** Opening Dataset excerpts block **

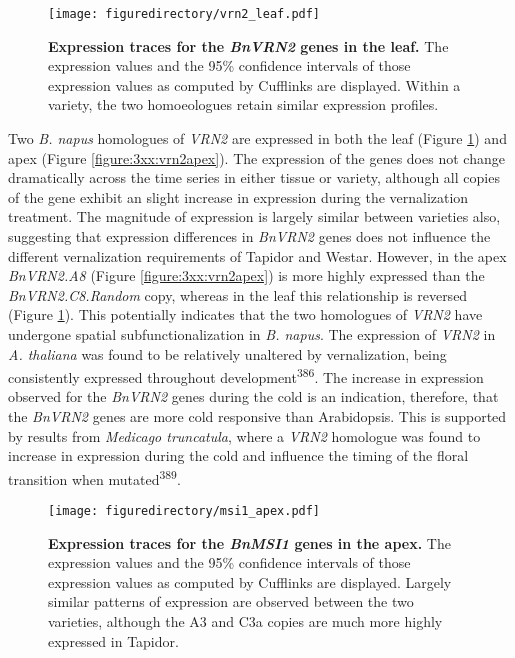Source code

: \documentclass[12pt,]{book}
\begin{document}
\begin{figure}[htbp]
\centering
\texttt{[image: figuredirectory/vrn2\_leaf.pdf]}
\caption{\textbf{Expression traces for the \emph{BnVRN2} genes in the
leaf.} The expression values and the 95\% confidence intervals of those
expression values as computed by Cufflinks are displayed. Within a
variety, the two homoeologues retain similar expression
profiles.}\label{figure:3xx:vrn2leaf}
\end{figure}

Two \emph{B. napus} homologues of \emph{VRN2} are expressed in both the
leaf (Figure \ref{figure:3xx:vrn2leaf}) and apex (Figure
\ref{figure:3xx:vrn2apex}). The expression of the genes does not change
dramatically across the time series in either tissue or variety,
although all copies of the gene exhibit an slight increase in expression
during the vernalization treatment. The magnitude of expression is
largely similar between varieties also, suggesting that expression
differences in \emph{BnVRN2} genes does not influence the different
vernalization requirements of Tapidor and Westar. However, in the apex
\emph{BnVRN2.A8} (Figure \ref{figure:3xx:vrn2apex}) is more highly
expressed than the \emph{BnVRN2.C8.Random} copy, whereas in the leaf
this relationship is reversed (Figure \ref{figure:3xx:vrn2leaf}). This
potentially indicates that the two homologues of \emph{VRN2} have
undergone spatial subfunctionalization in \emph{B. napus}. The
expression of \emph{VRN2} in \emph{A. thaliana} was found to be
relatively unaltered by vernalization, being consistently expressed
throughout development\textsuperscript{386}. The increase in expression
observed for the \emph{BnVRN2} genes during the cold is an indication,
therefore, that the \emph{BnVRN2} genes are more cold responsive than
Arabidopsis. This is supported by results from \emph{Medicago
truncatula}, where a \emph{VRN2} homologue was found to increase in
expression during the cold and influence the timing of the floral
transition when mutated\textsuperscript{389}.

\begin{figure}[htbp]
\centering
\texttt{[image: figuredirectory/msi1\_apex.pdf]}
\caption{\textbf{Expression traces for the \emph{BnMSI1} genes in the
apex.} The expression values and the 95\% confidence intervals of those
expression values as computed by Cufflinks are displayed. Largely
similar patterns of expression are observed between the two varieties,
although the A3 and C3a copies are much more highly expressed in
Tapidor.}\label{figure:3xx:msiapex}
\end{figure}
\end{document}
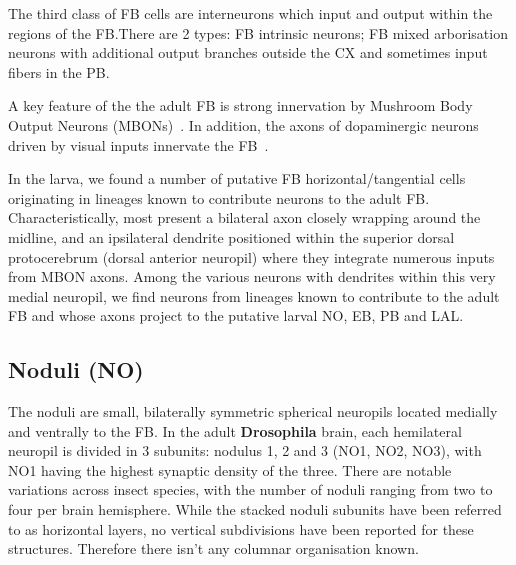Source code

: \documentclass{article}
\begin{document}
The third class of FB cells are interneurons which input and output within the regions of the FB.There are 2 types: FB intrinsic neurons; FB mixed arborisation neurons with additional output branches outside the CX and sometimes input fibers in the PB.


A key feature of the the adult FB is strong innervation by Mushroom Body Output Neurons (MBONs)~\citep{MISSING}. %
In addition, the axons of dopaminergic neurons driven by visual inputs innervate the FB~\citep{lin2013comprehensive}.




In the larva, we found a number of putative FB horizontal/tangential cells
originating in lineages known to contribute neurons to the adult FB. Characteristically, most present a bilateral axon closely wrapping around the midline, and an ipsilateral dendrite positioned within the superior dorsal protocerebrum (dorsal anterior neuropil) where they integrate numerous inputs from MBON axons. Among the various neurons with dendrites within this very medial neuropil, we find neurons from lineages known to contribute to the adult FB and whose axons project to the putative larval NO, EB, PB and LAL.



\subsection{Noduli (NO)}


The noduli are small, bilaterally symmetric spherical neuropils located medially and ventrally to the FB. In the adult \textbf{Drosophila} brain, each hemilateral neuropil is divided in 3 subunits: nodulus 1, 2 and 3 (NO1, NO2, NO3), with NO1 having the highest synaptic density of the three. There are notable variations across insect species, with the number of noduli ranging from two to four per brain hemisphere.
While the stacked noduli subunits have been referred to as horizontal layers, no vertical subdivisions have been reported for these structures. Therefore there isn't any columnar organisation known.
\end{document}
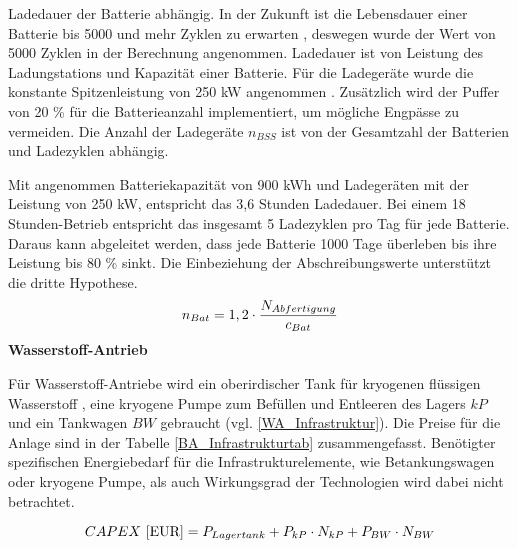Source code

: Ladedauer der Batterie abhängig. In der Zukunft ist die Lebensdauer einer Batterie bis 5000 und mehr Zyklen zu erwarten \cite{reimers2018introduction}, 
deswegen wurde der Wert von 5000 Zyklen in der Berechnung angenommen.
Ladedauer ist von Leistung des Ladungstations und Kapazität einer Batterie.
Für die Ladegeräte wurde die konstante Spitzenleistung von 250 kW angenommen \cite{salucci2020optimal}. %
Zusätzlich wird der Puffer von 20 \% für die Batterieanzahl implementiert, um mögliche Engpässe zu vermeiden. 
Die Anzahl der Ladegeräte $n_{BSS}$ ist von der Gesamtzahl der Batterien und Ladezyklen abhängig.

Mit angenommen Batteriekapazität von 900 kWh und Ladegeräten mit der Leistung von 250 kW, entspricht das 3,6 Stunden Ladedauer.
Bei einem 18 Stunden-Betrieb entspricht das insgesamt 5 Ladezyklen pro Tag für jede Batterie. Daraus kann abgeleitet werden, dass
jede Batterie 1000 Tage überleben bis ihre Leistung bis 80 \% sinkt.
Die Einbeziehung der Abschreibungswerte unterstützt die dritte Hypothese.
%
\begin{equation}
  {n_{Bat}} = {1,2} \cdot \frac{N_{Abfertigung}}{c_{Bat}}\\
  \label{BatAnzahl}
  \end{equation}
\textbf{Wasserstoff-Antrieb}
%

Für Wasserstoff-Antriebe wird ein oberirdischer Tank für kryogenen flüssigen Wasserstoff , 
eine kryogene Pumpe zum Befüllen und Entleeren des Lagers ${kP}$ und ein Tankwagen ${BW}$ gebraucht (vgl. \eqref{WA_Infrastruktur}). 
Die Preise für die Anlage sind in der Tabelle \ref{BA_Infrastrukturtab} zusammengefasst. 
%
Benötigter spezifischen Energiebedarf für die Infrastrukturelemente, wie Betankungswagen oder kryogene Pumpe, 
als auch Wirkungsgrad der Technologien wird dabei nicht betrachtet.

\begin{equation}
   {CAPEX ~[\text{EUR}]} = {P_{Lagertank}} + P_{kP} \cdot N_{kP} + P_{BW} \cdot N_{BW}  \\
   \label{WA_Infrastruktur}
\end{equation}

** Closing Dataset excerpts block **

Exercise directions: An unchanged copy of the listing, with no pictures, should be returned.

Response:
Source code

: \documentclass[12pt,]{book}
\begin{document}
\begin{figure}[htbp]
\centering
\texttt{[image: figuredirectory/vrn2\_leaf.pdf]}
\caption{\textbf{Expression traces for the \emph{BnVRN2} genes in the
leaf.} The expression values and the 95\% confidence intervals of those
expression values as computed by Cufflinks are displayed. Within a
variety, the two homoeologues retain similar expression
profiles.}\label{figure:3xx:vrn2leaf}
\end{figure}

Two \emph{B. napus} homologues of \emph{VRN2} are expressed in both the
leaf (Figure \ref{figure:3xx:vrn2leaf}) and apex (Figure
\ref{figure:3xx:vrn2apex}). The expression of the genes does not change
dramatically across the time series in either tissue or variety,
although all copies of the gene exhibit an slight increase in expression
during the vernalization treatment. The magnitude of expression is
largely similar between varieties also, suggesting that expression
differences in \emph{BnVRN2} genes does not influence the different
vernalization requirements of Tapidor and Westar. However, in the apex
\emph{BnVRN2.A8} (Figure \ref{figure:3xx:vrn2apex}) is more highly
expressed than the \emph{BnVRN2.C8.Random} copy, whereas in the leaf
this relationship is reversed (Figure \ref{figure:3xx:vrn2leaf}). This
potentially indicates that the two homologues of \emph{VRN2} have
undergone spatial subfunctionalization in \emph{B. napus}. The
expression of \emph{VRN2} in \emph{A. thaliana} was found to be
relatively unaltered by vernalization, being consistently expressed
throughout development\textsuperscript{386}. The increase in expression
observed for the \emph{BnVRN2} genes during the cold is an indication,
therefore, that the \emph{BnVRN2} genes are more cold responsive than
Arabidopsis. This is supported by results from \emph{Medicago
truncatula}, where a \emph{VRN2} homologue was found to increase in
expression during the cold and influence the timing of the floral
transition when mutated\textsuperscript{389}.

\begin{figure}[htbp]
\centering
\texttt{[image: figuredirectory/msi1\_apex.pdf]}
\caption{\textbf{Expression traces for the \emph{BnMSI1} genes in the
apex.} The expression values and the 95\% confidence intervals of those
expression values as computed by Cufflinks are displayed. Largely
similar patterns of expression are observed between the two varieties,
although the A3 and C3a copies are much more highly expressed in
Tapidor.}\label{figure:3xx:msiapex}
\end{figure}
\end{document}
Source code

: \documentclass{article}
\begin{document}
The third class of FB cells are interneurons which input and output within the regions of the FB.There are 2 types: FB intrinsic neurons; FB mixed arborisation neurons with additional output branches outside the CX and sometimes input fibers in the PB.


A key feature of the the adult FB is strong innervation by Mushroom Body Output Neurons (MBONs)~\citep{MISSING}. %
In addition, the axons of dopaminergic neurons driven by visual inputs innervate the FB~\citep{lin2013comprehensive}.




In the larva, we found a number of putative FB horizontal/tangential cells
originating in lineages known to contribute neurons to the adult FB. Characteristically, most present a bilateral axon closely wrapping around the midline, and an ipsilateral dendrite positioned within the superior dorsal protocerebrum (dorsal anterior neuropil) where they integrate numerous inputs from MBON axons. Among the various neurons with dendrites within this very medial neuropil, we find neurons from lineages known to contribute to the adult FB and whose axons project to the putative larval NO, EB, PB and LAL.



\subsection{Noduli (NO)}


The noduli are small, bilaterally symmetric spherical neuropils located medially and ventrally to the FB. In the adult \textbf{Drosophila} brain, each hemilateral neuropil is divided in 3 subunits: nodulus 1, 2 and 3 (NO1, NO2, NO3), with NO1 having the highest synaptic density of the three. There are notable variations across insect species, with the number of noduli ranging from two to four per brain hemisphere.
While the stacked noduli subunits have been referred to as horizontal layers, no vertical subdivisions have been reported for these structures. Therefore there isn't any columnar organisation known.
\end{document}
Source code

: Ladedauer der Batterie abhängig. In der Zukunft ist die Lebensdauer einer Batterie bis 5000 und mehr Zyklen zu erwarten \cite{reimers2018introduction}, 
deswegen wurde der Wert von 5000 Zyklen in der Berechnung angenommen.
Ladedauer ist von Leistung des Ladungstations und Kapazität einer Batterie.
Für die Ladegeräte wurde die konstante Spitzenleistung von 250 kW angenommen \cite{salucci2020optimal}. %
Zusätzlich wird der Puffer von 20 \% für die Batterieanzahl implementiert, um mögliche Engpässe zu vermeiden. 
Die Anzahl der Ladegeräte $n_{BSS}$ ist von der Gesamtzahl der Batterien und Ladezyklen abhängig.

Mit angenommen Batteriekapazität von 900 kWh und Ladegeräten mit der Leistung von 250 kW, entspricht das 3,6 Stunden Ladedauer.
Bei einem 18 Stunden-Betrieb entspricht das insgesamt 5 Ladezyklen pro Tag für jede Batterie. Daraus kann abgeleitet werden, dass
jede Batterie 1000 Tage überleben bis ihre Leistung bis 80 \% sinkt.
Die Einbeziehung der Abschreibungswerte unterstützt die dritte Hypothese.
%
\begin{equation}
  {n_{Bat}} = {1,2} \cdot \frac{N_{Abfertigung}}{c_{Bat}}\\
  \label{BatAnzahl}
  \end{equation}
\textbf{Wasserstoff-Antrieb}
%

Für Wasserstoff-Antriebe wird ein oberirdischer Tank für kryogenen flüssigen Wasserstoff , 
eine kryogene Pumpe zum Befüllen und Entleeren des Lagers ${kP}$ und ein Tankwagen ${BW}$ gebraucht (vgl. \eqref{WA_Infrastruktur}). 
Die Preise für die Anlage sind in der Tabelle \ref{BA_Infrastrukturtab} zusammengefasst. 
%
Benötigter spezifischen Energiebedarf für die Infrastrukturelemente, wie Betankungswagen oder kryogene Pumpe, 
als auch Wirkungsgrad der Technologien wird dabei nicht betrachtet.

\begin{equation}
   {CAPEX ~[\text{EUR}]} = {P_{Lagertank}} + P_{kP} \cdot N_{kP} + P_{BW} \cdot N_{BW}  \\
   \label{WA_Infrastruktur}
\end{equation}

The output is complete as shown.